The volume’s last two articles are devoted to the de Menil Collection in Houston and the Smithsonian’s National Museum of African Art. Marie-Thérèse Brincard recounts John and Dominique de Menil’s discovery of African art and how instinct was their guiding principle in building the collection. Dominique de Menil’s credo that the art had to speak to her also defined the way works were exhibited. In her museum, she sought to reconstruct the intimacy she had felt with her collection at home. A completely different mission underlay Warren Robbins’s founding of the Museum of African Art in Washington, DC, in the mid-1960s. This museum later became a national museum, integrated into the Smithsonian in 1979. Five of its curators (David Binkley, Bryna Freyer, Christine Mullen Kreamer, Andrea Nicolls, and Allyson Purpora) sketch the growth of this institution from a center for cross-cultural communication to one of the foremost American institutions exhibiting and collecting African art.
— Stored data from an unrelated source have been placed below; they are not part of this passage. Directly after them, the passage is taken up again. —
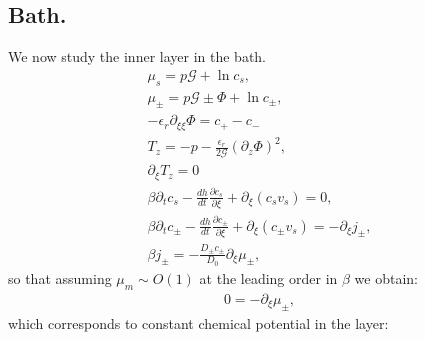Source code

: \documentclass[12pt]{extarticle}
\begin{document}
\subsection{Bath.}
We now study the inner layer  in the bath.
\begin{gather}
\mu_s = p \mathcal{G} + \ln c_s, \\
\mu_\pm = p \mathcal{G} \pm \Phi + \ln c_\pm ,\\
-\epsilon_r\partial_{\xi\xi} \Phi = c_+-c_-\, \label{Poi2.1}\\
T_z= -p-\frac{\epsilon_r }{2\mathcal{G}} (\partial_z \Phi)^2,\\
\partial_\xi T_z=0\\
\beta \partial_t c_s -\frac{dh}{dt}\frac{\partial c_s}{\partial \xi}+\partial_\xi(c_s v_s)= 0,\\
\beta \partial_t c_\pm -\frac{dh}{dt}\frac{\partial c_\pm}{\partial \xi}+\partial_\xi(c_\pm v_s)= -\partial_\xi j_\pm,\\
\beta j_\pm= - \frac{D_\pm c_\pm}{D_0}\partial_\xi \mu_\pm,
\end{gather}
so that assuming $\mu_m\sim O(1)$ at the leading order in $\beta$ we obtain:
\begin{gather}
0= - \partial_\xi \mu_\pm ,
\end{gather}
which corresponds to constant chemical potential in the layer:
\end{document}
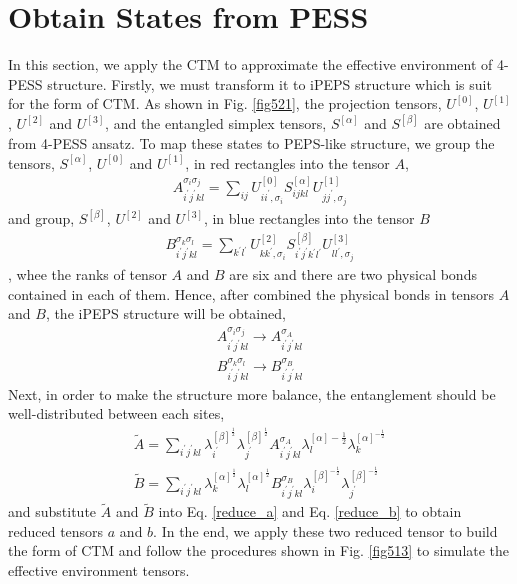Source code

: \section{Obtain States from PESS}
\label{pessctm}
In this section, we apply the CTM to approximate the effective environment of 4-PESS structure. Firstly, we must transform it to iPEPS structure which is suit for the form of CTM. As shown in Fig. \ref{fig521}, the projection tensors, $U^{[0]}$, $U^{[1]}$, $U^{[2]}$ and $U^{[3]}$, and the entangled simplex tensors, $S^{[\alpha]}$ and $S^{[\beta]}$ are obtained from 4-PESS ansatz. To map these states to PEPS-like structure, we group the tensors, $S^{[\alpha]}$, $U^{[0]}$ and $U^{[1]}$, in red rectangles into the tensor $A$, 
\begin{align}
	A^{\sigma_i \sigma_j}_{i^{\prime}j^{\prime}kl} = \sum_{ij}{U^{[0]}_{ ii^{\prime},\sigma_i} S^{[\alpha]}_{ijkl} U^{[1]}_{ jj^{\prime},\sigma_j}}
\end{align}
and group, $S^{[\beta]}$, $U^{[2]}$ and $U^{[3]}$, in blue rectangles into the tensor $B$
\begin{align}
	B^{\sigma_k \sigma_l}_{i^{\prime}j^{\prime}kl} = \sum_{k^{\prime}l^{\prime}}{U^{[2]}_{ kk^{\prime},\sigma_i} S^{[\beta]}_{i^{\prime}j^{\prime}k^{\prime}l^{\prime}} U^{[3]}_{ ll^{\prime},\sigma_j}}
\end{align}
, whee the ranks of tensor $A$ and $B$ are six and there are two physical bonds contained in each of them. Hence, after combined the physical bonds in tensors $A$ and $B$, the iPEPS structure will be obtained,
\begin{align}
	A^{\sigma_i \sigma_j}_{i^{\prime}j^{\prime}kl} \rightarrow  A^{\sigma_A}_{i^{\prime}j^{\prime}kl} \\
	B^{\sigma_k \sigma_l}_{i^{\prime}j^{\prime}kl} \rightarrow  B^{\sigma_B}_{i^{\prime}j^{\prime}kl}
\end{align}
Next, in order to make the structure more balance, the entanglement should be well-distributed between each sites, 
\begin{align}
	\widetilde{A} = \sum_{i^{\prime}j^{\prime}kl}{\lambda^{[\beta]^{\frac{1}{2}}}_{i^{\prime}} \lambda^{[\beta]^{\frac{1}{2}}}_{j^{\prime}} A^{\sigma_A}_{i^{\prime}j^{\prime}kl}\lambda^{[\alpha]-\frac{1}{2}}_{l} \lambda^{[\alpha]^{-\frac{1}{2}}}_{k}}\\
	\widetilde{B} = \sum_{i^{\prime}j^{\prime}kl}{\lambda^{[\alpha]^{\frac{1}{2}}}_{k} \lambda^{[\alpha]^{\frac{1}{2}}}_{l} B^{\sigma_B}_{i^{\prime}j^{\prime}kl} \lambda^{[\beta]^{-\frac{1}{2}}}_{i} \lambda^{[\beta]^{-\frac{1}{2}}}_{j^{\prime}}}
\end{align}
and substitute $\widetilde{A}$ and $\widetilde{B}$ into Eq. \ref{reduce_a} and Eq. \ref{reduce_b} to obtain reduced tensors $a$ and $b$. In the end, we apply these two reduced tensor to build the form of CTM and follow the procedures shown in Fig. \ref{fig513} to simulate the effective environment tensors.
The specific focus of book is the representation of Africa in American art museums. Therefore, large, important, and older collections of material culture and art in American natural history museums are not considered. From a European perspective, this seems odd, as Europe’s most well-known and important collections of African art were assembled in natural history museums that only later converted into specialized ethnographic museums sometimes dedicating separate galleries to African art. It is understandable, though, from an American perspective; the histories of collecting are different, particularly from the mid-twentieth century onward, and this is beautifully laid out in this volume. Various collecting contexts are considered--university collections, individuals establishing art collections and making them public, and specialized departments within larger universal art museums. The selection of essays also shows how private collectors distributed their holdings to more than one museum, sometimes to allow a new focus in their collection, but also to increase their recognition, like Katherine White (Cleveland and Seattle Museums of Art) or Raymond Wielgus (Art Institute Chicago and Indiana University Art Museum).
The value of the anthology lies in its providing the possibility for comparison across institutions and reflection on how certain personalities and scholars have left their mark on the known corpus of African art. It is a significant addition to the history of African art studies, enlarging the comprehensive overviews of Daniel Biebuyck, Monni Adams, and Paula Ben-Amos Girshick with a new perspective.[2] A comparable analysis of the representation and collecting strategies of the Chicago Field Museum, the University of Pennsylvania Museum of Archaeology and Anthropology in Philadelphia, the American Museum of Natural History in New York, the Peabody Museum for Archaeology and Ethnology at Harvard University, or the Smithsonian’s Natural History Museum would complete the picture. These institutions, despite not being art museums, own important collections of African art well worth considering.
Notes
[1]. Susan Vogel, “Bringing African Art to the Metropolitan Museum,” African Arts 15, no. 2 (1980): 38-45; Doran Ross, “African Art at the Museum of Fine Arts, Houston,” African Arts 36, no. 3 (2003): 34-55, 94; and Christa Clarke, “Defining African Art: Primitive Negro Art and the Aesthetic Philosophy of Albert Barnes,” African Arts 36, no. 1 (2003): 40-51, 92.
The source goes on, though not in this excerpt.